### DIRECTIONS
Would you copy the entries that follow exactly, leaving out every picture?

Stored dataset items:
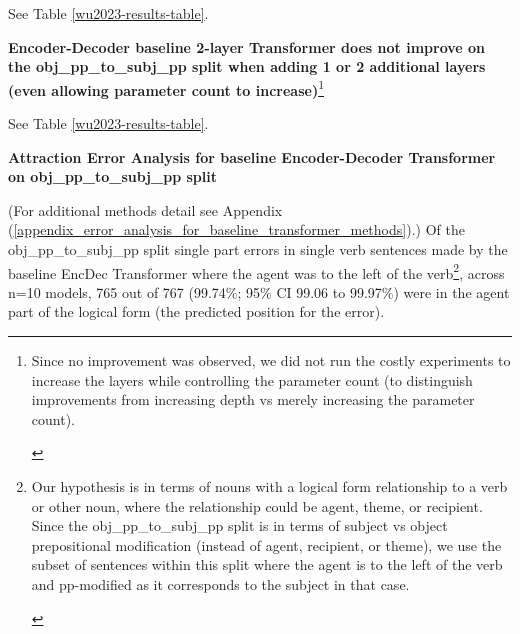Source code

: \documentclass[11pt]{article}
\begin{document}
See Table \ref{wu2023-results-table}.

\textbf{\cite{Wu2023} Encoder-Decoder baseline 2-layer Transformer does not improve on the obj\_pp\_to\_subj\_pp split when adding 1 or 2 additional layers}
\label{wu-baseline-layer-variation-experiment-results}
\textbf{(even allowing parameter count to increase)}\footnote{\begin{footnotesize}
Since no improvement was observed, we did not run the costly experiments to increase the layers while controlling the parameter count (to distinguish improvements from increasing depth vs merely increasing the parameter count).
\end{footnotesize}
}

See Table \ref{wu2023-results-table}.

\textbf{Attraction Error Analysis for \cite{Wu2023} baseline Encoder-Decoder Transformer on obj\_pp\_to\_subj\_pp split}

(For additional methods detail see Appendix (\ref{appendix_error_analysis_for_baseline_transformer_methods}).) Of the obj\_pp\_to\_subj\_pp split single part errors in single verb sentences made by the \cite{Wu2023} baseline EncDec Transformer where the agent was to the left of the verb\footnote{\begin{footnotesize}Our hypothesis is in terms of nouns with a logical form relationship to a verb or other noun, where the relationship could be agent, theme, or recipient.
Since the obj\_pp\_to\_subj\_pp split is in terms of subject vs object prepositional modification (instead of agent, recipient, or theme), we use the subset of sentences within this split where the agent is to the left of the verb and pp-modified as it corresponds to the subject in that case.
\end{footnotesize}
}, 
across n=10 models, 765 out of 767 (99.74\%; 95\% CI 99.06 to 99.97\%) were in the agent part of the logical form (the predicted position for the error).
\end{document}
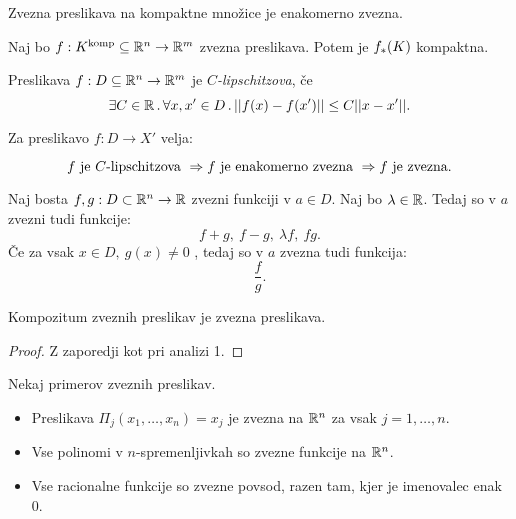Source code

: \begin{trditev}
    Zvezna preslikava na kompaktne množice je enakomerno zvezna.
\end{trditev}

\begin{trditev}
    Naj bo $f: K^\text{komp} \subseteq \mathbb{R}^n \to \mathbb{R}^m$ zvezna preslikava. Potem je $f_{*}(K)$ kompaktna.
\end{trditev}

\begin{definicija}
    Preslikava $f: D \subseteq \mathbb{R}^n \to \mathbb{R}^m$ je \emph{$C$-lipschitzova}, če
    $$\exists C \in \mathbb{R} \,.\, \forall x, x' \in D \,.\, ||f(x) - f(x')|| \leq C ||x - x'||.$$
\end{definicija}

\begin{trditev}
    Za preslikavo $f: D \to X'$ velja:

    $$f \text{ je $C$-lipschitzova } \Rightarrow f \text{ je enakomerno zvezna } \Rightarrow f \text{ je zvezna}.$$
\end{trditev}

\begin{trditev}
    Naj bosta $f, g: D \subset \mathbb{R}^n \to \mathbb{R}$ zvezni funkciji v $a \in D$. Naj bo $\lambda \in \mathbb{R}$. Tedaj so v $a$ zvezni tudi funkcije:
    $$f+g, \ f-g, \ \lambda f, \ fg.$$
    Če za vsak $x \in D, \ g(x) \neq 0$ , tedaj so v $a$ zvezna tudi funkcija: 
    $$\frac{f}{g}.$$
\end{trditev}

\begin{trditev}
    Kompozitum zveznih preslikav je zvezna preslikava.
\end{trditev}

\begin{proof}
    Z zaporedji kot pri analizi 1.
\end{proof}

\begin{zgled}
    Nekaj primerov zveznih preslikav.
    \begin{itemize}
        \item Preslikava $\Pi_j(x_1, \ldots, x_n) = x_j$ je zvezna na $\mathbb{R}^n$ za vsak $j = 1, \ldots, n$.
        \item Vse polinomi v $n$-spremenljivkah so zvezne funkcije na $\mathbb{R}^n$.
        \item Vse racionalne funkcije so zvezne povsod, razen tam, kjer je imenovalec enak $0$.
    \end{itemize}
\end{zgled}


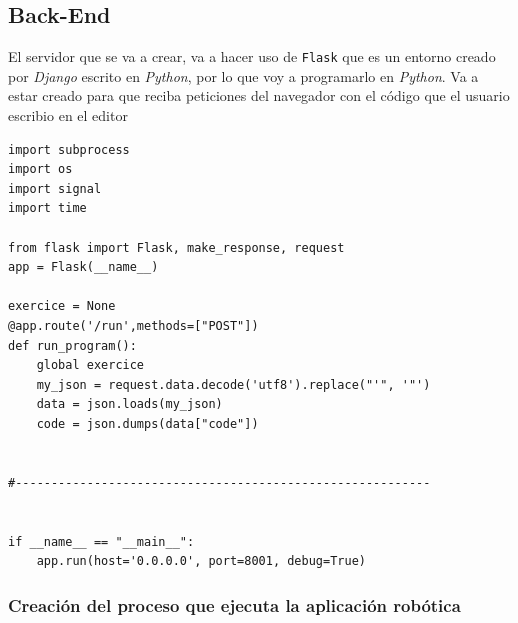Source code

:\subsection{Back-End}
El servidor que se va a crear, va a hacer uso de \texttt{Flask} que es un entorno creado por \textit{Django} escrito en \textit{Python}, por lo que voy a programarlo en \textit{Python}. Va a estar creado para que reciba peticiones del navegador con el código que el usuario escribio en el editor



\begin{lstlisting}[frame=single,breaklines=true, label=Extracción del código en el servidor Flask, caption=Extracción del código en el servidor Flask,  captionpos=b]
import subprocess
import os
import signal
import time

from flask import Flask, make_response, request
app = Flask(__name__)   

exercice = None
@app.route('/run',methods=["POST"])
def run_program():
    global exercice
	my_json = request.data.decode('utf8').replace("'", '"')
    data = json.loads(my_json)
    code = json.dumps(data["code"])
    
    
#----------------------------------------------------------


if __name__ == "__main__":
    app.run(host='0.0.0.0', port=8001, debug=True)
\end{lstlisting}

\subsubsection{Creación del proceso que ejecuta la aplicación robótica}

### SOLVED PROBLEM
Source code

: \documentclass[11pt]{article}
\begin{document}
See Table \ref{wu2023-results-table}.

\textbf{\cite{Wu2023} Encoder-Decoder baseline 2-layer Transformer does not improve on the obj\_pp\_to\_subj\_pp split when adding 1 or 2 additional layers}
\label{wu-baseline-layer-variation-experiment-results}
\textbf{(even allowing parameter count to increase)}\footnote{\begin{footnotesize}
Since no improvement was observed, we did not run the costly experiments to increase the layers while controlling the parameter count (to distinguish improvements from increasing depth vs merely increasing the parameter count).
\end{footnotesize}
}

See Table \ref{wu2023-results-table}.

\textbf{Attraction Error Analysis for \cite{Wu2023} baseline Encoder-Decoder Transformer on obj\_pp\_to\_subj\_pp split}

(For additional methods detail see Appendix (\ref{appendix_error_analysis_for_baseline_transformer_methods}).) Of the obj\_pp\_to\_subj\_pp split single part errors in single verb sentences made by the \cite{Wu2023} baseline EncDec Transformer where the agent was to the left of the verb\footnote{\begin{footnotesize}Our hypothesis is in terms of nouns with a logical form relationship to a verb or other noun, where the relationship could be agent, theme, or recipient.
Since the obj\_pp\_to\_subj\_pp split is in terms of subject vs object prepositional modification (instead of agent, recipient, or theme), we use the subset of sentences within this split where the agent is to the left of the verb and pp-modified as it corresponds to the subject in that case.
\end{footnotesize}
}, 
across n=10 models, 765 out of 767 (99.74\%; 95\% CI 99.06 to 99.97\%) were in the agent part of the logical form (the predicted position for the error).
\end{document}
Source code

: \begin{trditev}
    Zvezna preslikava na kompaktne množice je enakomerno zvezna.
\end{trditev}

\begin{trditev}
    Naj bo $f: K^\text{komp} \subseteq \mathbb{R}^n \to \mathbb{R}^m$ zvezna preslikava. Potem je $f_{*}(K)$ kompaktna.
\end{trditev}

\begin{definicija}
    Preslikava $f: D \subseteq \mathbb{R}^n \to \mathbb{R}^m$ je \emph{$C$-lipschitzova}, če
    $$\exists C \in \mathbb{R} \,.\, \forall x, x' \in D \,.\, ||f(x) - f(x')|| \leq C ||x - x'||.$$
\end{definicija}

\begin{trditev}
    Za preslikavo $f: D \to X'$ velja:

    $$f \text{ je $C$-lipschitzova } \Rightarrow f \text{ je enakomerno zvezna } \Rightarrow f \text{ je zvezna}.$$
\end{trditev}

\begin{trditev}
    Naj bosta $f, g: D \subset \mathbb{R}^n \to \mathbb{R}$ zvezni funkciji v $a \in D$. Naj bo $\lambda \in \mathbb{R}$. Tedaj so v $a$ zvezni tudi funkcije:
    $$f+g, \ f-g, \ \lambda f, \ fg.$$
    Če za vsak $x \in D, \ g(x) \neq 0$ , tedaj so v $a$ zvezna tudi funkcija: 
    $$\frac{f}{g}.$$
\end{trditev}

\begin{trditev}
    Kompozitum zveznih preslikav je zvezna preslikava.
\end{trditev}

\begin{proof}
    Z zaporedji kot pri analizi 1.
\end{proof}

\begin{zgled}
    Nekaj primerov zveznih preslikav.
    \begin{itemize}
        \item Preslikava $\Pi_j(x_1, \ldots, x_n) = x_j$ je zvezna na $\mathbb{R}^n$ za vsak $j = 1, \ldots, n$.
        \item Vse polinomi v $n$-spremenljivkah so zvezne funkcije na $\mathbb{R}^n$.
        \item Vse racionalne funkcije so zvezne povsod, razen tam, kjer je imenovalec enak $0$.
    \end{itemize}
\end{zgled}


Source code

:\subsection{Back-End}
El servidor que se va a crear, va a hacer uso de \texttt{Flask} que es un entorno creado por \textit{Django} escrito en \textit{Python}, por lo que voy a programarlo en \textit{Python}. Va a estar creado para que reciba peticiones del navegador con el código que el usuario escribio en el editor



\begin{lstlisting}[frame=single,breaklines=true, label=Extracción del código en el servidor Flask, caption=Extracción del código en el servidor Flask,  captionpos=b]
import subprocess
import os
import signal
import time

from flask import Flask, make_response, request
app = Flask(__name__)   

exercice = None
@app.route('/run',methods=["POST"])
def run_program():
    global exercice
	my_json = request.data.decode('utf8').replace("'", '"')
    data = json.loads(my_json)
    code = json.dumps(data["code"])
    
    
#----------------------------------------------------------


if __name__ == "__main__":
    app.run(host='0.0.0.0', port=8001, debug=True)
\end{lstlisting}

\subsubsection{Creación del proceso que ejecuta la aplicación robótica}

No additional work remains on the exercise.